Meistens wird die Zweitwohnungssteuer anhand der Jahreskaltmiete bemessen, seltener anhand von Jahresrohmiete oder Wohnfläche. Für Steuerzahler ist die erste Variante von Vorteil. Die Jahresrohmiete ist nämlich höher als die Kaltmiete, weil sie verbrauchsunabhängige Nebenkosten berücksichtigt. Bewohnt der Eigentümer Haus oder Wohnung selbst, wird die Steuer anhand der ortsüblichen Vergleichsmiete ermittelt. Der Steuersatz reicht von 5 Prozent in Städten wie Berlin über 16 Prozent in Erfurt bis zu 20 Prozent im Ostseebad Kühlungsborn.
Es gibt Ausnahmen
Von der Steuer befreit sind grundsätzlich Menschen, die ein Zimmer in einem Altenheim, Pflegeheim oder einer vergleichbaren Gemeinschaftsunterkunft bewohnen. In Bayern entfällt sie obendrein für Geringverdiener mit Jahreseinkünften bis 25.000 Euro (Ehepaare und Lebenspartner: 33.000 Euro). Schließlich drücken die Städte Hannover und Pirna bei Studenten ohne Einkommen ein Auge zu. Die anderen Orte sind nicht so großzügig, hier müssen Studenten auch zahlen, wenn sie sonst zu Hause bei den Eltern wohnen und keinen Cent verdienen.

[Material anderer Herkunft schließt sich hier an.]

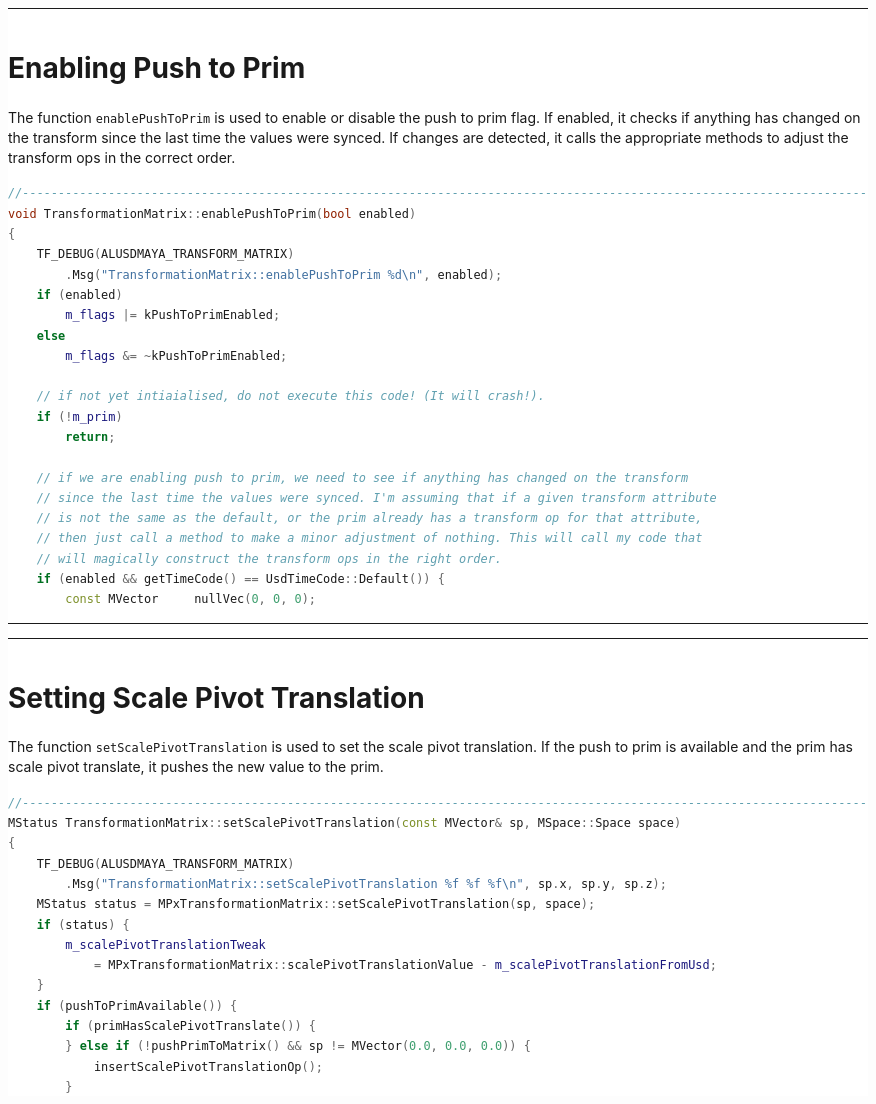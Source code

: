<SwmSnippet path="/plugin/al/lib/AL_USDMaya/AL/usdmaya/nodes/TransformationMatrix.cpp" line="2331">

---

# Enabling Push to Prim

The function `enablePushToPrim` is used to enable or disable the push to prim flag. If enabled, it checks if anything has changed on the transform since the last time the values were synced. If changes are detected, it calls the appropriate methods to adjust the transform ops in the correct order.

```c++
//----------------------------------------------------------------------------------------------------------------------
void TransformationMatrix::enablePushToPrim(bool enabled)
{
    TF_DEBUG(ALUSDMAYA_TRANSFORM_MATRIX)
        .Msg("TransformationMatrix::enablePushToPrim %d\n", enabled);
    if (enabled)
        m_flags |= kPushToPrimEnabled;
    else
        m_flags &= ~kPushToPrimEnabled;

    // if not yet intiaialised, do not execute this code! (It will crash!).
    if (!m_prim)
        return;

    // if we are enabling push to prim, we need to see if anything has changed on the transform
    // since the last time the values were synced. I'm assuming that if a given transform attribute
    // is not the same as the default, or the prim already has a transform op for that attribute,
    // then just call a method to make a minor adjustment of nothing. This will call my code that
    // will magically construct the transform ops in the right order.
    if (enabled && getTimeCode() == UsdTimeCode::Default()) {
        const MVector     nullVec(0, 0, 0);
```

---

</SwmSnippet>

<SwmSnippet path="/plugin/al/lib/AL_USDMaya/AL/usdmaya/nodes/TransformationMatrix.cpp" line="1468">

---

# Setting Scale Pivot Translation

The function `setScalePivotTranslation` is used to set the scale pivot translation. If the push to prim is available and the prim has scale pivot translate, it pushes the new value to the prim.

```c++
//----------------------------------------------------------------------------------------------------------------------
MStatus TransformationMatrix::setScalePivotTranslation(const MVector& sp, MSpace::Space space)
{
    TF_DEBUG(ALUSDMAYA_TRANSFORM_MATRIX)
        .Msg("TransformationMatrix::setScalePivotTranslation %f %f %f\n", sp.x, sp.y, sp.z);
    MStatus status = MPxTransformationMatrix::setScalePivotTranslation(sp, space);
    if (status) {
        m_scalePivotTranslationTweak
            = MPxTransformationMatrix::scalePivotTranslationValue - m_scalePivotTranslationFromUsd;
    }
    if (pushToPrimAvailable()) {
        if (primHasScalePivotTranslate()) {
        } else if (!pushPrimToMatrix() && sp != MVector(0.0, 0.0, 0.0)) {
            insertScalePivotTranslationOp();
        }
```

Befreit sind dagegen Berufspendler, die am Arbeitsort eine zweite Wohnung unterhalten - allerdings nur, wenn sie verheiratet sind. Von ihnen zu verlangen, den bisherigen Hauptwohnsitz aufzugeben, verstieße laut Bundesverfassungsgericht gegen den Schutz von Ehe und Familie (Az.: 1 BvR 1232/00).
"Für Alleinstehende gilt das Urteil jedoch nicht", betont Hans-Ulrich Liebern vom Bund der Steuerzahler. "Immerhin dürfen sie die gezahlte Steuer beim Finanzamt als Werbungskosten geltend machen." Es gibt aber auch einen einfachen Trick, die Steuer zu umgehen: Erhebt der bisherige Hauptwohnsitz die Steuer nicht, kann man Haupt- und Nebenwohnsitz kurzerhand tauschen.